RECORDS PROVIDED =
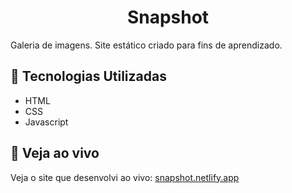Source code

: <h1 align="center">Snapshot</h1>

<p>Galeria de imagens. Site estático criado para fins de aprendizado.</p>

## :rocket: Tecnologias Utilizadas 

- HTML
- CSS
- Javascript

## :link: Veja ao vivo

Veja o site que desenvolvi ao vivo: [snapshot.netlify.app](https://snapshot-devjohn.netlify.app)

ASSIGNMENT = For this exercise, give the listing again exactly as written, with the pictures omitted.

YOUR RESPONSE =
Source code

: <h1 align="center">Snapshot</h1>

<p>Galeria de imagens. Site estático criado para fins de aprendizado.</p>

## :rocket: Tecnologias Utilizadas 

- HTML
- CSS
- Javascript

## :link: Veja ao vivo

Veja o site que desenvolvi ao vivo: [snapshot.netlify.app](https://snapshot-devjohn.netlify.app)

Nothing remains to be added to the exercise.